The Fed will get a profit on this, which it should,” he said.

The deal appears structured similarly to the Chrysler bailout in the 1980s, giving the Treasury warrants or special shares representing 79.9 percent control of AIG. In addition, the Fed forced out AIG’s chief executive, Robert Willumstad, and replaced him with Edward Liddy, a former Allstate executive.

“It was not a nationalization because the Fed does not intend to run AIG,” Mr. Brusca said.

Edward Hadas, analyst at Breakingviews.com, said the AIG rescue “leaves the door open to many more costly rescues. But the damage to the country’s financial reputation could prove even more painful.”

Even more expensive bailouts may be looming, he said.

“The tab could rise quite soon. Washington Mutual, the largest thrift in the U.S., is under threat after the rating agencies downgraded its debt to junk,” and other banks are likely to follow, Mr. Hadas said. “When it comes to conventional banks, the government is on the hook through deposit insurance.”

While the AIG deal was alarming to stock investors in financial firms, it helped to ease strains in the credit markets. The Fed’s loan will enable AIG to meet all of its credit and insurance commitments while trying to raise money by selling some of the company’s sound businesses.

“This takeover of AIG forestalls to some extent the recent dangerous escalation of the crisis in the U.S. financial markets — a crisis that has been seriously harming the performance of the economy for over a year now,” said Brian Bethune, chief economist at Global Insight.

“However, the risks to the financial system and the economy remain massive, and downward pressure on financial asset prices - and the value of their underlying collateral - continues to mount.”

Some political and financial officials were disgusted with the Fed’s actions.

“Where does this stop?

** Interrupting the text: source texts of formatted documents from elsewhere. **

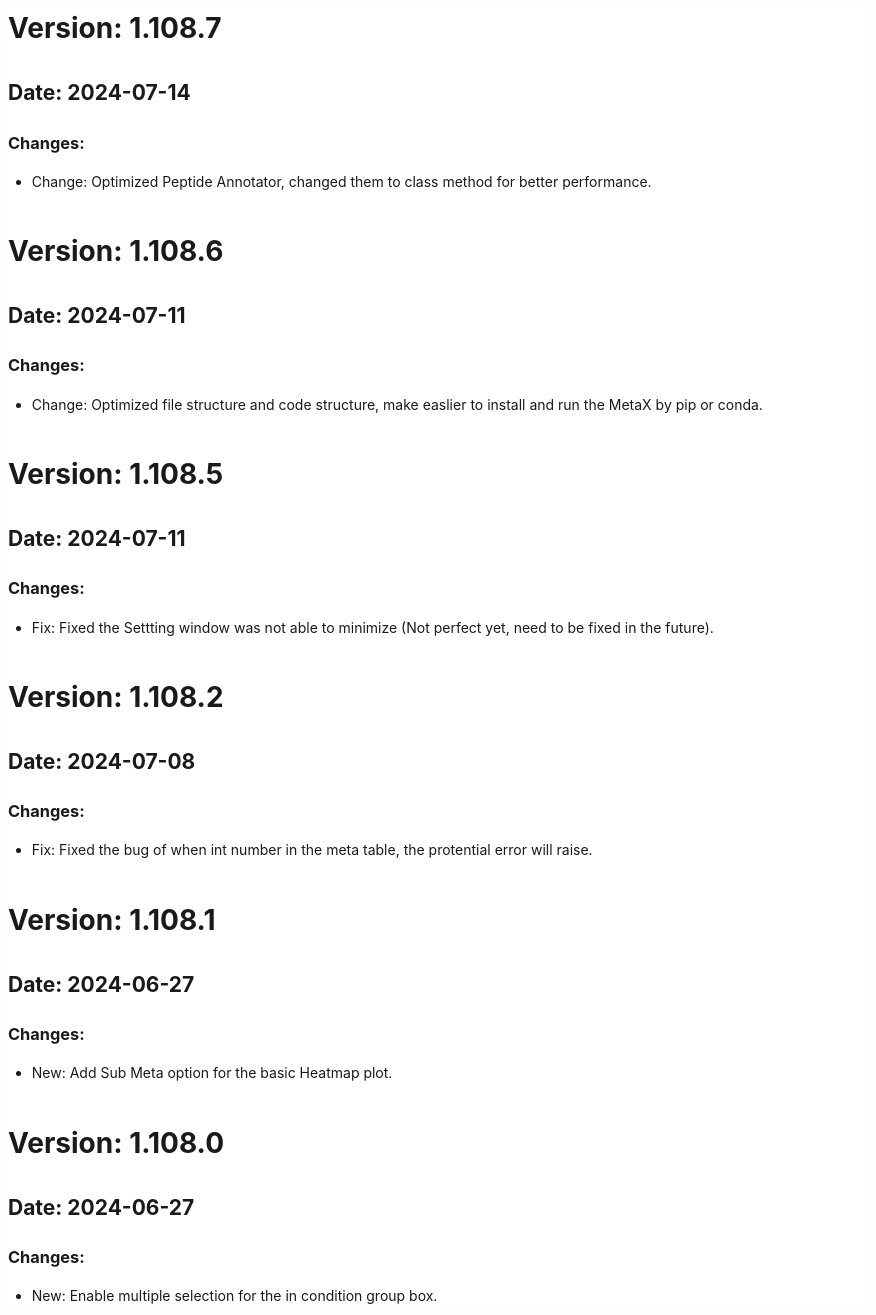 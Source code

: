 
# Version: 1.108.7
## Date: 2024-07-14
### Changes:
- Change: Optimized Peptide Annotator, changed them to class method for better performance.


# Version: 1.108.6
## Date: 2024-07-11
### Changes:
- Change: Optimized file structure and code structure, make easlier to install and run the MetaX by pip or conda.


# Version: 1.108.5
## Date: 2024-07-11
### Changes:
- Fix: Fixed the Settting window was not able to minimize (Not perfect yet, need to be fixed in the future).

# Version: 1.108.2
## Date: 2024-07-08
### Changes:
- Fix: Fixed the bug of when int number in the meta table, the protential error will raise.


# Version: 1.108.1
## Date: 2024-06-27
### Changes:
- New: Add Sub Meta option for the basic Heatmap plot.


# Version: 1.108.0
## Date: 2024-06-27
### Changes:
- New: Enable multiple selection for the in condition group box.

What other troubled companies will the Fed nationalize, and how much will it cost?” asked Peter Schiff, president of Euro Pacific Capital. “AIG is not a bank; it is not even an investment bank. The ‘lender of last resort’ power was supposed to apply only to banks.”

“The move represents the largest lurch toward socialism that this country has ever seen, and signals the end of the vibrancy of America’s once-vaunted free-market economy,” he said. “Today’s historic surge in the price of gold shows that at least a few investors are refusing to march in the parade.”